[[ INFORMATION PROVIDED, beginning ]]

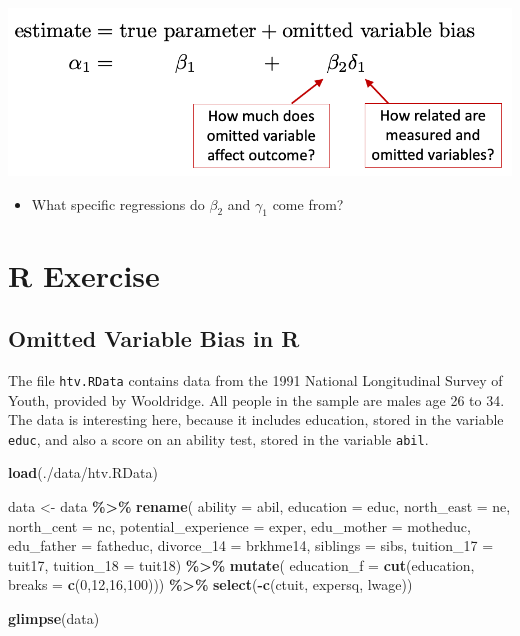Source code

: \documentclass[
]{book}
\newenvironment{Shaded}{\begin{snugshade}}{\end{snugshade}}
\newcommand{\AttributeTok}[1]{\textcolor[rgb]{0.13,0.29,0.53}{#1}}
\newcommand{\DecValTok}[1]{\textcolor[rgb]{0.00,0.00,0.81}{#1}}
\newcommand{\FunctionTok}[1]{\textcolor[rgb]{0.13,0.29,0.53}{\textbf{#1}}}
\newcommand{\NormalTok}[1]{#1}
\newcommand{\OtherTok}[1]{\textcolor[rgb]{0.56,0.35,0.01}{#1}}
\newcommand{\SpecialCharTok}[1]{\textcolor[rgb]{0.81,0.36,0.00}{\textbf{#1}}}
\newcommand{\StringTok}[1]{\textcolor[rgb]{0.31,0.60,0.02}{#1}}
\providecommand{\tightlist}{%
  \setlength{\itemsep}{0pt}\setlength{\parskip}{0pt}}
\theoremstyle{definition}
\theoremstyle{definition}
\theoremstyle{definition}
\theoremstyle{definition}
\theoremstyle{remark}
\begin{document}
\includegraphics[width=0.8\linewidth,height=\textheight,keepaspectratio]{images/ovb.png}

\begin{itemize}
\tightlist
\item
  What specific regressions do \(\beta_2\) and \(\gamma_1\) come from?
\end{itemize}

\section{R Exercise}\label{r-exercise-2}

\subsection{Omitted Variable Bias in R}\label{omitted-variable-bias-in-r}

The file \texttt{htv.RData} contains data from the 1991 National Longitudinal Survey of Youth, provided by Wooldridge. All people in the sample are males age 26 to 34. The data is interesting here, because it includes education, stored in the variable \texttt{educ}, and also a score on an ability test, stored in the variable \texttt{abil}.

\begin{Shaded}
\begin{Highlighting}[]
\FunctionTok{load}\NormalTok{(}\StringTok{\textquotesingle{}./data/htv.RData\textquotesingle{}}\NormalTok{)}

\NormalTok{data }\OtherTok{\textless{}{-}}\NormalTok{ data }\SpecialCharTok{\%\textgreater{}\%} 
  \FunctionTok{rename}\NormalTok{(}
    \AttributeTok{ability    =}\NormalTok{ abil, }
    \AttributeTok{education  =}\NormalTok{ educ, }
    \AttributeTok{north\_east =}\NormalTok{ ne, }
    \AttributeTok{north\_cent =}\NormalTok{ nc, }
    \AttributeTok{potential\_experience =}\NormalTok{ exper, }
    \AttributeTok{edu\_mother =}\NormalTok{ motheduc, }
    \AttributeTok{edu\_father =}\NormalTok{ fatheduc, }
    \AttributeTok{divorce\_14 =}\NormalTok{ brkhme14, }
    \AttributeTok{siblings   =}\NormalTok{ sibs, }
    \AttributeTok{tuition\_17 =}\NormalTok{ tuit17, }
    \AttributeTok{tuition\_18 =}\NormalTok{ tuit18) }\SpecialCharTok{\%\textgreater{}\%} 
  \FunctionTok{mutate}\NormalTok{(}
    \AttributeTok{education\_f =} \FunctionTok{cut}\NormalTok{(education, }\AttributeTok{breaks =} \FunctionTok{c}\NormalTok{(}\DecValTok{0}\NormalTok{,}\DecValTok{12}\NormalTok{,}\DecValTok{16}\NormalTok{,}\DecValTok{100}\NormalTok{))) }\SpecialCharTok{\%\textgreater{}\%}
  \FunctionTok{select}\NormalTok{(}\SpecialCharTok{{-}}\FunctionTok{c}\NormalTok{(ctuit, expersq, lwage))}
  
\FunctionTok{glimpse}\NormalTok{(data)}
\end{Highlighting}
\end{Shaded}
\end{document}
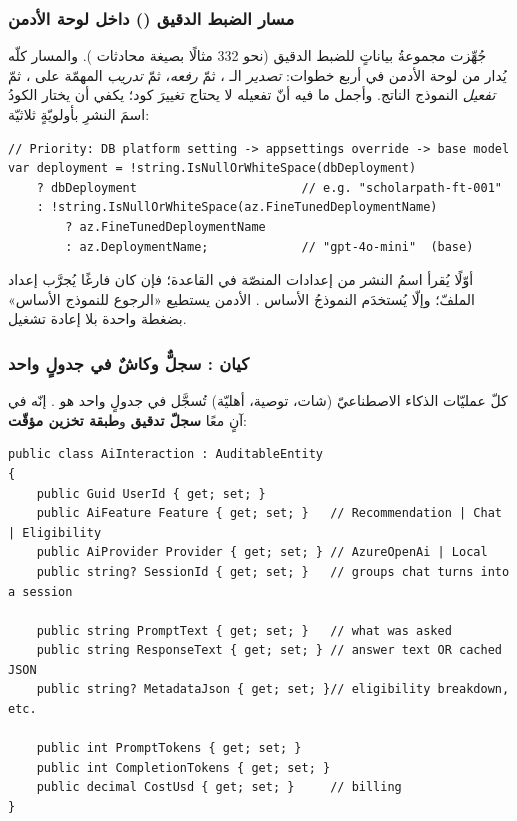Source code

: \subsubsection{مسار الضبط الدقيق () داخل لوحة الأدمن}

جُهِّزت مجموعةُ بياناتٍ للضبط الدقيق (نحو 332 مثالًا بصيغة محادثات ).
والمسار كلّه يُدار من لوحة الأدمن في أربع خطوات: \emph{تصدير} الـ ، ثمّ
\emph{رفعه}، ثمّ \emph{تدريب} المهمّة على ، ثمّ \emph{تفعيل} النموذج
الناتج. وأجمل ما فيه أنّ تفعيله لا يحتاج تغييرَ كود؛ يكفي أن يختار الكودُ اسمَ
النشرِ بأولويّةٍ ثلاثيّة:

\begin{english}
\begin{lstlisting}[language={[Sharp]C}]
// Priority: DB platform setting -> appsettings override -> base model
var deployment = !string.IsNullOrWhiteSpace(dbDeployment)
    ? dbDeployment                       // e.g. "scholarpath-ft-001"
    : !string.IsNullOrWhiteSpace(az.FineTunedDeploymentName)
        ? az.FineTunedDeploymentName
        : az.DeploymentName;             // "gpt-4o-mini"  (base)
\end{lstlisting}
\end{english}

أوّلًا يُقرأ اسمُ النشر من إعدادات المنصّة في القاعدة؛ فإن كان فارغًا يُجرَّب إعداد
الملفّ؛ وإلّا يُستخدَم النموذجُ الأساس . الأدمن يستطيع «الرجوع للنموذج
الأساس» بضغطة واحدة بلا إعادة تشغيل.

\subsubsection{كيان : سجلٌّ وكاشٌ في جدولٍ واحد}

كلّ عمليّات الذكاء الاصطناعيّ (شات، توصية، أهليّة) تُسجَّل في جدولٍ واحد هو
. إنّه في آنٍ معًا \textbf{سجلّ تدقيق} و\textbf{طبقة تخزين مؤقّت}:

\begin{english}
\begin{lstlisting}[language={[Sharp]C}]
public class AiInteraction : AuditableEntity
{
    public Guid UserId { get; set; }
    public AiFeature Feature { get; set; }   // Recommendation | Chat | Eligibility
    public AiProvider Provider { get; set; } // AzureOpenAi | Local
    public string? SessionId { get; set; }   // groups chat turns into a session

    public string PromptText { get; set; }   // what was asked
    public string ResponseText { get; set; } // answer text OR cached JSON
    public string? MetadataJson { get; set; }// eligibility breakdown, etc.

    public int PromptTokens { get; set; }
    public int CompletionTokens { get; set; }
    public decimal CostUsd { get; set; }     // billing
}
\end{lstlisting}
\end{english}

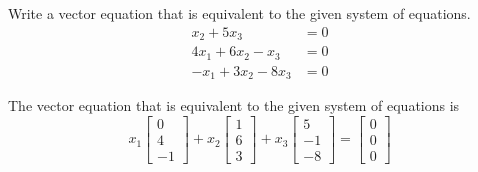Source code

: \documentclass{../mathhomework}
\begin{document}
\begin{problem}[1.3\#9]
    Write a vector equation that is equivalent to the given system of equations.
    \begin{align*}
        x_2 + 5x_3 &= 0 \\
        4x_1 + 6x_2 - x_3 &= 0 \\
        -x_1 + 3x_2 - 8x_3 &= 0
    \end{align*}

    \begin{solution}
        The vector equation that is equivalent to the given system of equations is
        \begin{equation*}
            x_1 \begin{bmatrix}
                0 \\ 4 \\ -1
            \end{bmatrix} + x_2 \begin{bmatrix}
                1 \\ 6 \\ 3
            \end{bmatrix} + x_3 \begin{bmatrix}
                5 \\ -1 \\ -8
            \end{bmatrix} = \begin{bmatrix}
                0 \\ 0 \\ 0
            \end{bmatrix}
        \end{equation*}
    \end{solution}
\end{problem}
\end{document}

[[ INFORMATION PROVIDED, end ]]
[[ INFORMATION PROVIDED, beginning ]]

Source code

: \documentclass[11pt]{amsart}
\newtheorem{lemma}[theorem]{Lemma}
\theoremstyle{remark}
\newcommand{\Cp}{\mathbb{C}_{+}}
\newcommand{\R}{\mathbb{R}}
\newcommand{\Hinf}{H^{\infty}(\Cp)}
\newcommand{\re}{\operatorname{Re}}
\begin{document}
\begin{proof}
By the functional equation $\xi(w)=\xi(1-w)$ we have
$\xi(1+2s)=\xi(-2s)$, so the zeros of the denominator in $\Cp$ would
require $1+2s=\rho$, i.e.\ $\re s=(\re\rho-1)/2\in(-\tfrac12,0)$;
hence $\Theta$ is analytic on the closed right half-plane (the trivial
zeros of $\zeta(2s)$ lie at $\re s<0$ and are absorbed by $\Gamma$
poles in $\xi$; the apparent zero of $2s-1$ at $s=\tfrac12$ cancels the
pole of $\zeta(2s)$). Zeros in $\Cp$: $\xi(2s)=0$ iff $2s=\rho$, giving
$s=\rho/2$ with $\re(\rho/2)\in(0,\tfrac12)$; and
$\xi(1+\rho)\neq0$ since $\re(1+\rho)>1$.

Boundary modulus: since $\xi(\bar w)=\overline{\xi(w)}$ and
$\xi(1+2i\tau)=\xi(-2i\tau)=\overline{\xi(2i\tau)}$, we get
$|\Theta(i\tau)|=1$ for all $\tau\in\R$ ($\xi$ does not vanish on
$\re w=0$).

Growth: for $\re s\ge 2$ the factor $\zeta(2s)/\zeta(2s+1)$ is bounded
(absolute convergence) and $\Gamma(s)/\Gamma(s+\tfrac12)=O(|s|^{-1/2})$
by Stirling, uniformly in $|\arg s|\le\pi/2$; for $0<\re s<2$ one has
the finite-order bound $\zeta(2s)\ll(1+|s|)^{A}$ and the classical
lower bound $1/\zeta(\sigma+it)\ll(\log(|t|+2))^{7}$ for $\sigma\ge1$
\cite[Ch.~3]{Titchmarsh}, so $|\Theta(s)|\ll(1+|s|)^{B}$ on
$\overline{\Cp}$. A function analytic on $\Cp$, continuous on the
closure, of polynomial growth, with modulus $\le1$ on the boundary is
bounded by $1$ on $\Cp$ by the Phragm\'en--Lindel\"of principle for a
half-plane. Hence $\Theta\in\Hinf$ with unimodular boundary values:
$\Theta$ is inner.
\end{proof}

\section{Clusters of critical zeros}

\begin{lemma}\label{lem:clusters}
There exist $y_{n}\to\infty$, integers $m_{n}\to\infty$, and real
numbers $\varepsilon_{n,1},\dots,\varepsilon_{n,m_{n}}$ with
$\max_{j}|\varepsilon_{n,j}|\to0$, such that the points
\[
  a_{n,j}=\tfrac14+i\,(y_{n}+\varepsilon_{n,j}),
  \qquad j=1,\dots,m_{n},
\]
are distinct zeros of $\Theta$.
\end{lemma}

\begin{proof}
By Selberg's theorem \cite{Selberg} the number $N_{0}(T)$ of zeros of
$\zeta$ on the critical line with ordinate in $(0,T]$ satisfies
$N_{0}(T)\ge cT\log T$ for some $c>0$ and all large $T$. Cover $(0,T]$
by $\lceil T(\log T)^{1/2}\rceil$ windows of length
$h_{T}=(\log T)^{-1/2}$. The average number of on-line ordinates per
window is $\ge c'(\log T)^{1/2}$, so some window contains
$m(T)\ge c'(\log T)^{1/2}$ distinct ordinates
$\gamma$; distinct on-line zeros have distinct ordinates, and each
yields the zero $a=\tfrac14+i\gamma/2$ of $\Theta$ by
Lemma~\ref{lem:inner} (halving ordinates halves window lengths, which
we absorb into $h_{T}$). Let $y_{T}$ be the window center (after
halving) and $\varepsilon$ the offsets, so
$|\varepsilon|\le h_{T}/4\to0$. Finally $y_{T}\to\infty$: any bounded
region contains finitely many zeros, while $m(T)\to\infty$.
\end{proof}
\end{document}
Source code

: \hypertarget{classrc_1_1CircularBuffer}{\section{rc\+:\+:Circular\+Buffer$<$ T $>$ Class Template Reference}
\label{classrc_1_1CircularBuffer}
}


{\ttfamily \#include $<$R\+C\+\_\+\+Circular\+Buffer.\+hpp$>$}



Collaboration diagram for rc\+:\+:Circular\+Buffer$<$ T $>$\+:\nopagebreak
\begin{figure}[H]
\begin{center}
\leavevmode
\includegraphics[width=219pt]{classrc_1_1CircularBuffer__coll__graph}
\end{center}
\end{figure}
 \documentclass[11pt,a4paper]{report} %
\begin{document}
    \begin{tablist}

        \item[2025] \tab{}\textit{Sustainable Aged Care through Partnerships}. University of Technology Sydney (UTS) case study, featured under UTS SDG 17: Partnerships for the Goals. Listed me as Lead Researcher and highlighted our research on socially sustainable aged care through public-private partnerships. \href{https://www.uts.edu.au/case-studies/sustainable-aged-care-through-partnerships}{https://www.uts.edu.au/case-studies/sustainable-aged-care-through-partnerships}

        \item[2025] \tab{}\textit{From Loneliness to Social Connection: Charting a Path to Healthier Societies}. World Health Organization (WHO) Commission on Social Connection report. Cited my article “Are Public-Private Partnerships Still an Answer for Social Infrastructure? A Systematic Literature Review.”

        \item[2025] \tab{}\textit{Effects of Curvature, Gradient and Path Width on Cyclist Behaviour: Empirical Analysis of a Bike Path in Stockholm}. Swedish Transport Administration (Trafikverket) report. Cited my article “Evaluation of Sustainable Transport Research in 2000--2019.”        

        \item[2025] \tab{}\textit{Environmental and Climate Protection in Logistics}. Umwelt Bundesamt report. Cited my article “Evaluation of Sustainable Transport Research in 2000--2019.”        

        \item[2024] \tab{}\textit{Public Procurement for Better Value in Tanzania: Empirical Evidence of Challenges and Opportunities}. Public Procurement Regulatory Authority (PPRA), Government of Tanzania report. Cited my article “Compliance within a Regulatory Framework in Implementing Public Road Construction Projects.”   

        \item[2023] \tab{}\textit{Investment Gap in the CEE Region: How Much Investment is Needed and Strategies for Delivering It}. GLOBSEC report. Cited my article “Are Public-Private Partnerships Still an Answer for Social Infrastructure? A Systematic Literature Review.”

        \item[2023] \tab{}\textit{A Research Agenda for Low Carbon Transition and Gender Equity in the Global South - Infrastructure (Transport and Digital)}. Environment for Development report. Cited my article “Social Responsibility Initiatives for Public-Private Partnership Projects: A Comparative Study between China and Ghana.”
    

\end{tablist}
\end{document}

[[ INFORMATION PROVIDED, end ]]

# WORK REQUIRED:
The answer should be a single number: the count of lines in the records that hold the string "tightlist".

# EXERCISE OUTPUT:
2